This was a cross-sectional cohort study of community-dwelling 75-, 80-, and 85-yr-old men and women living in the city of Jyväskylä, Central Finland region. The participants were visited at their homes by a trained research assistant who attached an accelerometer on the trunk and on the thigh to be worn for at least 7 d before attending a testing session at the University of Jyväskylä, Finland. The protocol (28) and a detailed recruitment flow chart have been published (29), but pertinent details are provided in the present article as well.

Participants

The sample for the present study forms a part of the “Active aging—resilience and external support as modifiers of the disablement outcome” (AGNES) cohort study (28). In brief, all 75- to 85-yr-old individuals living in Jyväskylä, Finland, in 2017 and 2018 were identified from the population register and invited to take part in the AGNES cohort study with a letter and a subsequent phone call. The inclusion criteria were age based on year of birth, living independently in the recruitment area, and consent to take part. Exclusion criteria were unwillingness to participate or inability to communicate. A total of 309 participants with concurrent thigh- and trunk-worn accelerometer wear for at least three consecutive days were included in the present study (Fig. 1).
FIGURE 1

Flow chart of the study recruitment.

Flow chart of the study recruitment. The study was conducted in agreement with the Helsinki declaration, informed written consent was obtained from all participants, and Central Finland Health Care District provided an ethical statement of the study (August 23, 2017).

Protocol

As described in the AGNES cohort protocol (28), the participants were asked to wear two triaxial accelerometers (both sampling continuously at 100 Hz, 14-bit ±16g, eMotion Faros 180, Bittium Corporation, Oulu, Finland, and 13-bit ±16g, UKK RM42, UKK Terveyspalvelut Oy, Tampere, Finland) for 7 to 10 d before attending a laboratory gait assessment at the University of Jyväskylä, Finland, campus.

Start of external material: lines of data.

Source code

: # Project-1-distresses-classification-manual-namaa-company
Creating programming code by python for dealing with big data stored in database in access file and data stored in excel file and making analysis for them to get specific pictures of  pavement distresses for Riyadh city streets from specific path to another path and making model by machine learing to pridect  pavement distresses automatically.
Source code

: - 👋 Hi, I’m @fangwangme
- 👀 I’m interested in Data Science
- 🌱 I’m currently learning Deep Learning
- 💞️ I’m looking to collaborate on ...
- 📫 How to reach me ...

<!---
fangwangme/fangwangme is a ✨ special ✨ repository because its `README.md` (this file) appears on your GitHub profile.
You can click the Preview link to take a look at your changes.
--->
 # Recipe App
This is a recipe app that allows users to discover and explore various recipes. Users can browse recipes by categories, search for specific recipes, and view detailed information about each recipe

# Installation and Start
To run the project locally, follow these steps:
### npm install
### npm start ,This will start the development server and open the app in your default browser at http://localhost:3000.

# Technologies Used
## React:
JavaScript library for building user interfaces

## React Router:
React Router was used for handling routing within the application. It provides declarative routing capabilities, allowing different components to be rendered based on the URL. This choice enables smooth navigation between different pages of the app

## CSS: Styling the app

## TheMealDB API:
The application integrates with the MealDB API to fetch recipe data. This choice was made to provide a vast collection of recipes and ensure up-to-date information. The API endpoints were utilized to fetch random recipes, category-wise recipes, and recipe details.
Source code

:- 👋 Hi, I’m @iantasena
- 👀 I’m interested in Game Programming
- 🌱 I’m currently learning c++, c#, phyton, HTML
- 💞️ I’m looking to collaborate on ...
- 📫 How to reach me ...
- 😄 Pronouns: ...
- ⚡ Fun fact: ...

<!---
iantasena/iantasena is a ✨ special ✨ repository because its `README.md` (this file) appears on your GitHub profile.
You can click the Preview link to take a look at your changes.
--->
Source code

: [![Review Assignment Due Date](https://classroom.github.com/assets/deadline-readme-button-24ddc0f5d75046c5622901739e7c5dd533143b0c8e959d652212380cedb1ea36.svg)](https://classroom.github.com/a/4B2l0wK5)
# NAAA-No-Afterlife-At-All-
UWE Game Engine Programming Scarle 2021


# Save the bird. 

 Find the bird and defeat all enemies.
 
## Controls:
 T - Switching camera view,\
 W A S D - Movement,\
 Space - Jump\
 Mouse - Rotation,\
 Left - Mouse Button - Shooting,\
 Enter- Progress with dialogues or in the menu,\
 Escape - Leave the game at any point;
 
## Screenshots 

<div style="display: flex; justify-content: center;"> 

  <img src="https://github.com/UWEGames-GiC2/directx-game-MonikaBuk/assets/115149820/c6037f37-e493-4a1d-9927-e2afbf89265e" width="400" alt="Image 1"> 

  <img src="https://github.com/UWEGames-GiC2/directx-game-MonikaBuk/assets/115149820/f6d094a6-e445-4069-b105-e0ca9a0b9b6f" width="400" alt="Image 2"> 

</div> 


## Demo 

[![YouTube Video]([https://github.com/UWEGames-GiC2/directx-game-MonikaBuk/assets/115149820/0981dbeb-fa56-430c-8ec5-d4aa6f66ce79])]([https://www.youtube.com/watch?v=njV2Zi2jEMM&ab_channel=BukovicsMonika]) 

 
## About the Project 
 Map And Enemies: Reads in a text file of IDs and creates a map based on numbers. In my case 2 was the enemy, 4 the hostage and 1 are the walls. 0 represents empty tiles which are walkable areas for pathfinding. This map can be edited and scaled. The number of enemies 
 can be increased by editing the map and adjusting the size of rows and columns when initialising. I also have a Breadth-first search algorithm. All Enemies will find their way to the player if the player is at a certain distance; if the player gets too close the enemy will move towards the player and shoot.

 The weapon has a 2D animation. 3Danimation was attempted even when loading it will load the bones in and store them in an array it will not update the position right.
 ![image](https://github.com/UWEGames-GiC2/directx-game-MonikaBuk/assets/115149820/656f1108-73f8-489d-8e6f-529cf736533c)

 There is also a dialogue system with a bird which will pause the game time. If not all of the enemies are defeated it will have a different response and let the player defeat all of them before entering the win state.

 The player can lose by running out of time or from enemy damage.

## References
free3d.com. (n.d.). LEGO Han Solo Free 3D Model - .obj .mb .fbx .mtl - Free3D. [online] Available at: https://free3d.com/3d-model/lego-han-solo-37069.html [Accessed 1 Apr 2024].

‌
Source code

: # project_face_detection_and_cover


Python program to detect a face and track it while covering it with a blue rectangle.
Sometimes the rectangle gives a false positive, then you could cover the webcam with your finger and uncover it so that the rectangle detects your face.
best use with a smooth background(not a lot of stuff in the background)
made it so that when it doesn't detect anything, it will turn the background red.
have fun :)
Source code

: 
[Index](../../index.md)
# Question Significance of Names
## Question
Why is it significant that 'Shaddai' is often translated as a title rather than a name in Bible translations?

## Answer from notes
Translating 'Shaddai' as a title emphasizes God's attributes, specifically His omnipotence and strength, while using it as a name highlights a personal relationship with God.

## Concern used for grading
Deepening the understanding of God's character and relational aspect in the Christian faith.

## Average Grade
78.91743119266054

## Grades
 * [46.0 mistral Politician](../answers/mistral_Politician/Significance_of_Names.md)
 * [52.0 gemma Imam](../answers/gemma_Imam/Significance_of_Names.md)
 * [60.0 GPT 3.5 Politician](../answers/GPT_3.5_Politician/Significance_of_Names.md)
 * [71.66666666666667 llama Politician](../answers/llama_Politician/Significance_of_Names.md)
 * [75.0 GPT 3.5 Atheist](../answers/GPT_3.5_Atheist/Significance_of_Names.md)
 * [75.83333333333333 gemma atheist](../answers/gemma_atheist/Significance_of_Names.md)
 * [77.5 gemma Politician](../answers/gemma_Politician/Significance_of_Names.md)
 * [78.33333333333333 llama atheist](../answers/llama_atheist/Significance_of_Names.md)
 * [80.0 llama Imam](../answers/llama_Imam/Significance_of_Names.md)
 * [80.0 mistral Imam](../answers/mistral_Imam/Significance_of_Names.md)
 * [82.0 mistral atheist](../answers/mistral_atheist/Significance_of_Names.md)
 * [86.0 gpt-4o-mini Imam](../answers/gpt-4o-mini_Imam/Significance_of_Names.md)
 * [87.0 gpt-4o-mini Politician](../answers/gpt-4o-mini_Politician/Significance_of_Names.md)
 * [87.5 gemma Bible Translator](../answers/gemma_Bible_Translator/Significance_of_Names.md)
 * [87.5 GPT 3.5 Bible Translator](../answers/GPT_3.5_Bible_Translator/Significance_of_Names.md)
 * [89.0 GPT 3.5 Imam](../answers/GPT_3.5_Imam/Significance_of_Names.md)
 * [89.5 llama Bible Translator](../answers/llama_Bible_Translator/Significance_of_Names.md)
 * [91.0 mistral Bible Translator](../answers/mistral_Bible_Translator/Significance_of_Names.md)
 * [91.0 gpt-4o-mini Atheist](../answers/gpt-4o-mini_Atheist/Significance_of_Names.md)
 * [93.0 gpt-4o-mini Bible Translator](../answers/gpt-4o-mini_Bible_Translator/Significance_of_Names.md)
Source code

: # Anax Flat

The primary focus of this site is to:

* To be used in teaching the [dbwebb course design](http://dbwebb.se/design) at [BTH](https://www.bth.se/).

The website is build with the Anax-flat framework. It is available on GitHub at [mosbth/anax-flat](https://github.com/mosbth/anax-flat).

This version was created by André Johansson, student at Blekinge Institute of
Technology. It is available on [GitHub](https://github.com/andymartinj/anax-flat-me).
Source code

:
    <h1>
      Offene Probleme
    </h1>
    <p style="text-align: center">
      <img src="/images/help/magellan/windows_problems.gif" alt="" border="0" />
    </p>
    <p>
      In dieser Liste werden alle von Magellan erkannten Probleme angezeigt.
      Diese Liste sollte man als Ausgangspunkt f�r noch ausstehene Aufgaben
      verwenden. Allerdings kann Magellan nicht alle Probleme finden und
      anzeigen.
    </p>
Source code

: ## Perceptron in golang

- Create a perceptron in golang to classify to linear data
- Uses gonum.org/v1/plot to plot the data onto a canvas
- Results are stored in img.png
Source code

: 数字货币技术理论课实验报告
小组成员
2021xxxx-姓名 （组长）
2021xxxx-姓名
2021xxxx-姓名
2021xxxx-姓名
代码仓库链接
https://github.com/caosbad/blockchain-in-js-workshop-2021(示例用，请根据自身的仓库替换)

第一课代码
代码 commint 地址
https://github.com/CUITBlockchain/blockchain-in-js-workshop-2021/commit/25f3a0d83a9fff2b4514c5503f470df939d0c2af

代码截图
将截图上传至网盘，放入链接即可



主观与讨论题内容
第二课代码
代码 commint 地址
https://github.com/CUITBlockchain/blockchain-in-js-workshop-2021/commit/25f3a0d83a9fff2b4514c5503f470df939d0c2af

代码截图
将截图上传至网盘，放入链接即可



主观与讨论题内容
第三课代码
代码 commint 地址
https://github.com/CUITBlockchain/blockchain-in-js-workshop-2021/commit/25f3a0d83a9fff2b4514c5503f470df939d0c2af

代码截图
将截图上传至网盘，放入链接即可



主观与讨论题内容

The participants were visited at their home by the study staff, and the accelerometers were taped on the participant’s body using a rectangular patch of transparent adhesive film. A wound patch was folded and placed underneath the accelerometer to minimize skin irritation during wear. The eMotion Faros 180 sensor could only record for 4 d continuously and was swapped on the third to fifth wear day by the study staff at the participant’s home. The two records were concatenated to provide more than 4 d of continuous wear. The eMotion Faros 180 sensor was attached on the sternum or diagonally on the left side of the chest under the breast if sternum was uncomfortable for the participant. The UKK RM42 sensor was attached on the anterior aspect of the mid-thigh of the jumping leg (or kicking leg or the side of the dominant arm, if the participant was unable to identify their jumping or kicking leg). The laboratory testing session included measuring height with a stadiometer to the nearest 0.5 cm and body mass with an electronic scale to the nearest tenth of a kilogram. The session gait assessment included a modified 6-min continuous walking test up and down a 20-m track in a corridor. The modification compared with the typical instruction of requesting to walk as far as you can was to request to walk at the preferred pace (28). The distance covered in the 6-min walking test is reported as an indicator of physical function. The home visit included a testing session. Life-space mobility (University of Alabama at Birmingham Study of Aging Life-Space Assessment [7]) was assessed and is reported as a mobility outcome (scores from 0 to 120). Cognitive ability was assessed using the Mini-Mental State Examination (30) and is reported as a descriptive characteristic (scores from 0 to 30). Lower extremity physical function was assessed with the Short Physical Performance Battery (31) and is reported as an indicator of lower extremity physical function (scores from 0 to 12). Higher scores indicate better performance on all the above assessments conducted at the participant’s home.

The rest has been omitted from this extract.